* _Prompt_
A single figure is the whole answer: the number of lines in the records that contain "isAdmin".
Provided material Start Marker
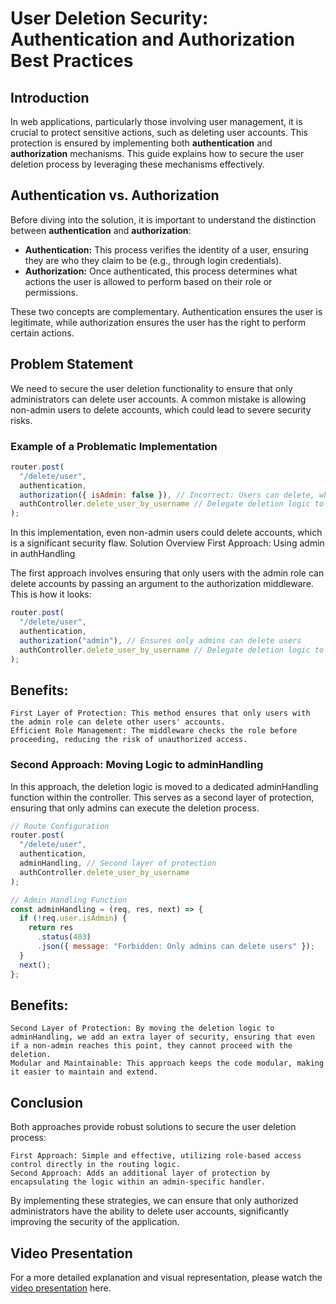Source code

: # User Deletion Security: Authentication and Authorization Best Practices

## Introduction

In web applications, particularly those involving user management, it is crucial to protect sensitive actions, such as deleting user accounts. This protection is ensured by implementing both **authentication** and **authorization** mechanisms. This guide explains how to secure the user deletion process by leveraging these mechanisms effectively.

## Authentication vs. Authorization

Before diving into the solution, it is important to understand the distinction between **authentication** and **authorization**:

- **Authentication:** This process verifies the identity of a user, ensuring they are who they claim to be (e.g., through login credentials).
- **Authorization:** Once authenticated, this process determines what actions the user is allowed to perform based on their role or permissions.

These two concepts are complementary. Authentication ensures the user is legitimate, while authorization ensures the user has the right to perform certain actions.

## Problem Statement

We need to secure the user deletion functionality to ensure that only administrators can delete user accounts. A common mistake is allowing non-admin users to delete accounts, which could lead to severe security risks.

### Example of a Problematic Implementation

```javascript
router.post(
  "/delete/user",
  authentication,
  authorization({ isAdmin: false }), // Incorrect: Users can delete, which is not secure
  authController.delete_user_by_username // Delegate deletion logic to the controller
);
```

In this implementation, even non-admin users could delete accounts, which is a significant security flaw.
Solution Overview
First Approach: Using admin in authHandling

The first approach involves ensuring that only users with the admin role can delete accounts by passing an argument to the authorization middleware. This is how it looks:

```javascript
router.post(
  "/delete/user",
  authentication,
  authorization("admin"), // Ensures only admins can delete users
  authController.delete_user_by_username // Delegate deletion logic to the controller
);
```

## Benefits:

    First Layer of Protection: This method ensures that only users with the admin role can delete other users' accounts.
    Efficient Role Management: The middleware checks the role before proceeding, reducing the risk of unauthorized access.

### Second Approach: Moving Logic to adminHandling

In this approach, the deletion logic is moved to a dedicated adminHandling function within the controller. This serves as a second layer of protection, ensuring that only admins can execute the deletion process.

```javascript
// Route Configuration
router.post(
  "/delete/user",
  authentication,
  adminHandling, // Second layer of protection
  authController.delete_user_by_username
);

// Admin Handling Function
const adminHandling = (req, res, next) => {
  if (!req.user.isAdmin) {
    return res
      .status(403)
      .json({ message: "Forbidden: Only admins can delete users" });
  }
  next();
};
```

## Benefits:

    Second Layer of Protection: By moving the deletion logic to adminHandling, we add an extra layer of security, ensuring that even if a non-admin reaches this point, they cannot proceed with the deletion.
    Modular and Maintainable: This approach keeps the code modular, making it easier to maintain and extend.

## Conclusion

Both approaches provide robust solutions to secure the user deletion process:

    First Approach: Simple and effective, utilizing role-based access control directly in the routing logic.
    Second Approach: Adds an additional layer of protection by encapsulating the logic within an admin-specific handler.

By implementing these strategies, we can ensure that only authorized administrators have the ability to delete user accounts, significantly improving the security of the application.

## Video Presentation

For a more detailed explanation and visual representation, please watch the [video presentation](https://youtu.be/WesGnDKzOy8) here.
Provided material End Marker
* _Task output_
2